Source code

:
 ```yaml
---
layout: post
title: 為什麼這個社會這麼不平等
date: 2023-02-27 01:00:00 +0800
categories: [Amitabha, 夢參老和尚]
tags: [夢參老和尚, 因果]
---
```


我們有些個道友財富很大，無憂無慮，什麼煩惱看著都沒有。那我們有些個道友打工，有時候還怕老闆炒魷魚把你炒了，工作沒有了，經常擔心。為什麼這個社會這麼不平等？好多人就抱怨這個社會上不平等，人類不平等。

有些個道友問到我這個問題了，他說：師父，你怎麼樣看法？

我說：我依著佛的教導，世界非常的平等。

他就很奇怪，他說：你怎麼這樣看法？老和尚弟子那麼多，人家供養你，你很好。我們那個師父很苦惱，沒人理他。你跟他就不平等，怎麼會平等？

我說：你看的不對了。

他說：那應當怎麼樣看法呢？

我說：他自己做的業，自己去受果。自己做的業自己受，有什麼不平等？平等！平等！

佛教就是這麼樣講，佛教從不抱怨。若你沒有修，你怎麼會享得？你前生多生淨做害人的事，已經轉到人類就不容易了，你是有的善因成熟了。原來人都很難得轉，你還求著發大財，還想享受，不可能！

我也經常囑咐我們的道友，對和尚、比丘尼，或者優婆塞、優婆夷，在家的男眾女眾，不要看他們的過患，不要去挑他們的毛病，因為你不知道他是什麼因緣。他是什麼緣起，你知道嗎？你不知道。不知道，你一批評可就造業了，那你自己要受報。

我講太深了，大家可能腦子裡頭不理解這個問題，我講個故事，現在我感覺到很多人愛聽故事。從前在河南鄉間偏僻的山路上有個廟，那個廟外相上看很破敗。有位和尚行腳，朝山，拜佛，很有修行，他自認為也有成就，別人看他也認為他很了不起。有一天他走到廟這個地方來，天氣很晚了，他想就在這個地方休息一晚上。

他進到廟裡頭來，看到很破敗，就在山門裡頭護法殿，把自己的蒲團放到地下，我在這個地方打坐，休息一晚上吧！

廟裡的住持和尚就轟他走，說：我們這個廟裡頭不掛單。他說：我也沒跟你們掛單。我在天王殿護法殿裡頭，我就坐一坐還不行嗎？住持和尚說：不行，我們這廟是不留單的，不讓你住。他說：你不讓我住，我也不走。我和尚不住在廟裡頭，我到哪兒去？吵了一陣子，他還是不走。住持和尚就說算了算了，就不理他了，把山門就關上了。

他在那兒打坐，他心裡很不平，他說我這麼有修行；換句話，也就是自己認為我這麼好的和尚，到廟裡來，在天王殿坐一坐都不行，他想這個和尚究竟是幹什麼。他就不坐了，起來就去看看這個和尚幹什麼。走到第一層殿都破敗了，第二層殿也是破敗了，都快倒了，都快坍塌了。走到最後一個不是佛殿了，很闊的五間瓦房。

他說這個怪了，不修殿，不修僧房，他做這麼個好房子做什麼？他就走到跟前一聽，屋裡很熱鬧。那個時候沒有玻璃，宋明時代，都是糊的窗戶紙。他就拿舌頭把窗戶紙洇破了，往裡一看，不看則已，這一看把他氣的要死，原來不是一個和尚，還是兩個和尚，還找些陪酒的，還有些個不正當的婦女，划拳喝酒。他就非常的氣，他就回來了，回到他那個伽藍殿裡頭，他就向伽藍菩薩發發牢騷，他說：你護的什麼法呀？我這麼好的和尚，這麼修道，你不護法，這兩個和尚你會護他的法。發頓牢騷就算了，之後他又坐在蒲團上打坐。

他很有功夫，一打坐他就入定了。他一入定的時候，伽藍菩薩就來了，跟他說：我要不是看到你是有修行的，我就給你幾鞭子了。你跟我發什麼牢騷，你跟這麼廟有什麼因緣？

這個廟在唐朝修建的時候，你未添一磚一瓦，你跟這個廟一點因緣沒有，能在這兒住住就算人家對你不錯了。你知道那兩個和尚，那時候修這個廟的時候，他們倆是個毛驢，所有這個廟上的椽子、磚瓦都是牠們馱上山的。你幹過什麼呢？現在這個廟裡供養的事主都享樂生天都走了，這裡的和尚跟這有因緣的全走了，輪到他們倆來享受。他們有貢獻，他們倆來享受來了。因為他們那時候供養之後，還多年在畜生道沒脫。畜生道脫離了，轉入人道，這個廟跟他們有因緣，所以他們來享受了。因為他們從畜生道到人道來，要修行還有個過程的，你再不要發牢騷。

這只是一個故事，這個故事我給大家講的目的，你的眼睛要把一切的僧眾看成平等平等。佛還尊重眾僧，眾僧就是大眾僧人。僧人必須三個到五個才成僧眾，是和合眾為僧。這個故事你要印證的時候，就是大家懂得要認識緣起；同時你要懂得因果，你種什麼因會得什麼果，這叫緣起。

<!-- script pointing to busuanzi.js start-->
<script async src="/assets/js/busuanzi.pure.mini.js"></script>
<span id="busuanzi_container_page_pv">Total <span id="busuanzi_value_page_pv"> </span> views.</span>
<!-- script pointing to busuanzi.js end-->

• [Activity]: Lines with "夢參老和尚" in the records above: copy every one of them.

• [Exercise response]:
categories: [Amitabha, 夢參老和尚]
tags: [夢參老和尚, 因果]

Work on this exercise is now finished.